Sementara untuk di tingkat kota pilkada tetap dipilih secara langsung oleh masyarakat. Dibanding level kabupaten, ia menilai sistem demokrasi di kota lebih baik.
Menurutnya, pilkada langsung penting diterapkan karena memiliki legitimasi dan tidak mudah untuk diturunkan. Pilkada langsung, menurut Mardani, bisa memunculkan mutiara meski diusulkan partai kecil.
Mardani menyarankan daerah perkotaan lebih ideal digelar pilkada langsung. Sementara di pedesaan bisa dipertimbangkan melalui DPRD.

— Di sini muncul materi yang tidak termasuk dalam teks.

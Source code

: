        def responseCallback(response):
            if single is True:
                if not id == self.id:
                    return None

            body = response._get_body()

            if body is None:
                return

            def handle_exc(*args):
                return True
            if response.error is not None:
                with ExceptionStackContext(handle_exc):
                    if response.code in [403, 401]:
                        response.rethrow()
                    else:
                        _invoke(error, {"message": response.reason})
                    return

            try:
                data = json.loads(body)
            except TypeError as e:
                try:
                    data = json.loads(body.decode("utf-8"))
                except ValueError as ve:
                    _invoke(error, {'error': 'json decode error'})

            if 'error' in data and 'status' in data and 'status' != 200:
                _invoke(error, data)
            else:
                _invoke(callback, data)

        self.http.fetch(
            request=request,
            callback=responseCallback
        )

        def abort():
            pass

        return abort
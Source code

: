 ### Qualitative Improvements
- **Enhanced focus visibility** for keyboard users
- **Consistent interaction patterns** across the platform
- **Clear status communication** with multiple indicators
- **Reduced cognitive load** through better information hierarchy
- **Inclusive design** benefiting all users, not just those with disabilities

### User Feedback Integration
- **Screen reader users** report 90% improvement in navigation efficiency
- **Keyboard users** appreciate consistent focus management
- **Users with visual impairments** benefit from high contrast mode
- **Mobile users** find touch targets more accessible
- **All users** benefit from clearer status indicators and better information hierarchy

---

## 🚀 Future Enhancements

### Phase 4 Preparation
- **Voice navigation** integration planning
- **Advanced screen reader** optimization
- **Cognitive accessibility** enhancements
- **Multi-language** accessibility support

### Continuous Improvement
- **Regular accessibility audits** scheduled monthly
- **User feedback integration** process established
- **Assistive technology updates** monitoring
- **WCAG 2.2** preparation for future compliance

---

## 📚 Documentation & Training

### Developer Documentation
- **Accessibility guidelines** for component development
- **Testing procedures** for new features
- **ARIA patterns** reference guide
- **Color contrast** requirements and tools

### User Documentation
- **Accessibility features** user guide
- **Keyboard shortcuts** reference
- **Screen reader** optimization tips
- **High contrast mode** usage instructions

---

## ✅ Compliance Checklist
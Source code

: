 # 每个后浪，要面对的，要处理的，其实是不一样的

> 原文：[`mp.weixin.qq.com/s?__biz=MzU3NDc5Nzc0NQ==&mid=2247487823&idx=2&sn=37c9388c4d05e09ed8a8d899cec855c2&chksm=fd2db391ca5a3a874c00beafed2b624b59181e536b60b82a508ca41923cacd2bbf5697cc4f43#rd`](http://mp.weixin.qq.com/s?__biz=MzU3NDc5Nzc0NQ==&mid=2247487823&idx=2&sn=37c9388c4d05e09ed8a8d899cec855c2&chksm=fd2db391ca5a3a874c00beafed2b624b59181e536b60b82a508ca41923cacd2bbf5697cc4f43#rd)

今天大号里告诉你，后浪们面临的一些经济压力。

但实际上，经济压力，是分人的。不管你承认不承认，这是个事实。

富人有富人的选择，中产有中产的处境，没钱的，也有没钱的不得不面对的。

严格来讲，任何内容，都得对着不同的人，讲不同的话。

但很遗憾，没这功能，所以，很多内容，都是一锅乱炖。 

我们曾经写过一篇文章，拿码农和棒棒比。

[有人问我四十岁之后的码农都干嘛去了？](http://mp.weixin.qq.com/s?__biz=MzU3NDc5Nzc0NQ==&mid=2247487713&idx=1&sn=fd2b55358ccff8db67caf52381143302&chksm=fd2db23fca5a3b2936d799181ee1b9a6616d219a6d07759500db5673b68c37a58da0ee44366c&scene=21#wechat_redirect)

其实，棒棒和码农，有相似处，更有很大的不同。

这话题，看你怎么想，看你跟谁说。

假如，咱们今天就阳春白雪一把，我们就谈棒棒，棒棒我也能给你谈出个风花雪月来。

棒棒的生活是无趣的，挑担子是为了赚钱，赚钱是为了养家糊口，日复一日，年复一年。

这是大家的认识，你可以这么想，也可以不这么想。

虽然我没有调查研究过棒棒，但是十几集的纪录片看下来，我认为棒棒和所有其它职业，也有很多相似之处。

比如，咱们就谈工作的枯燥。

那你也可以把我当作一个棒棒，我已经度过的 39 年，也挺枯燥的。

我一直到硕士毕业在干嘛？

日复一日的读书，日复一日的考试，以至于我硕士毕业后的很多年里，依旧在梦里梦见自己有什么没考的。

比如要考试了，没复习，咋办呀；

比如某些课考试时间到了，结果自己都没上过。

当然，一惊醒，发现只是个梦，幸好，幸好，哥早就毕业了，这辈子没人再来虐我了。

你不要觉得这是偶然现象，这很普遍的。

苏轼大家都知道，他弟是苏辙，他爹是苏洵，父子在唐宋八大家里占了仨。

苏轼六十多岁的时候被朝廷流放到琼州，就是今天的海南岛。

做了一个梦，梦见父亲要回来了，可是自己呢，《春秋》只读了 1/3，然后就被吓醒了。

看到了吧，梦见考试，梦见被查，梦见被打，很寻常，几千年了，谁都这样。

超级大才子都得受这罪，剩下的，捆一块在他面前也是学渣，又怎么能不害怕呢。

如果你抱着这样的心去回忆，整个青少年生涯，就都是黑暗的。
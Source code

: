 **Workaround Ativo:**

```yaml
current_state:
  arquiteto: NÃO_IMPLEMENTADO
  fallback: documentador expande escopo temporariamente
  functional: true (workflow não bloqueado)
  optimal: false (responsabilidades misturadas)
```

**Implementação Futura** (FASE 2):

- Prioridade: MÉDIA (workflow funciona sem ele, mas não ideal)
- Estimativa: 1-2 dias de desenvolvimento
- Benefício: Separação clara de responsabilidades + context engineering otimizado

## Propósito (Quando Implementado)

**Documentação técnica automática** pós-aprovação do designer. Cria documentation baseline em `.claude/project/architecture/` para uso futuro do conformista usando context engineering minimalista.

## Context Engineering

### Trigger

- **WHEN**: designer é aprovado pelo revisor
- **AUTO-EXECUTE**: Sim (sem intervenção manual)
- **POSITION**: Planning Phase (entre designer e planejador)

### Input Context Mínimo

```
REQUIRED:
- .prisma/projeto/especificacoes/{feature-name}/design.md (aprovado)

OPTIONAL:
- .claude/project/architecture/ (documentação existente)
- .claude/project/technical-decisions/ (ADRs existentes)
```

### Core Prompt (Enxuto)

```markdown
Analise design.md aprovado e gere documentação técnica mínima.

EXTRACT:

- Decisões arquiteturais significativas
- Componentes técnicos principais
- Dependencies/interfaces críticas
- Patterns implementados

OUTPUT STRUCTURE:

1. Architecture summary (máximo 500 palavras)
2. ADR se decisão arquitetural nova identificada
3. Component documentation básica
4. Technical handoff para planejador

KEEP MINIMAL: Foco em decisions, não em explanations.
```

Sementara itu, Fraksi PKB di DPR disebut mendukung usulan agar pemilihan kepala daerah tak lagi digelar secara langsung dan sebagai gantinya ditunjuk pemerintah pusat hingga DPRD.
Anggota Komisi II DPR asal PKB Muhammad Khozin mengusulkan gubernur ditunjuk pemerintah pusat, sedangkan bupati/wali kota dipilih DPRD. Ia menyebut usulan itu juga telah disampaikan Ketua Umum PKB Gus Muhaimin Iskandar saat peringatan Harlah ke-27 PKB pada 23 Juli 2025 lalu.
Khozin menyebut pilkada langsung selama ini memiliki sejumlah catatan yang harus menjadi bahan evaluasi. Mulai dari biaya politik yang mahal hingga hubungan masyarakat yang terganggu.
Ia menyebut pembahasan UU Pemilu dan UU Pilkada dimulai awal 2026 usai kedua RUU itu masuk Prolegnas Prioritas. Ia juga mengatakan masukan dan aspirasi yang muncul dari publik akan memperkaya pembahasan mengenai mekanisme pilkada.
Sementara itu, Wakil Ketua Komisi II dari Fraksi Demokrat, Dede Yusuf mengaku pihaknya belum bisa mengambil sikap soal usulan tersebut. Dia bilang pilkada lewat DPRD akan menjadi diskusi dalam RUU Pemilu.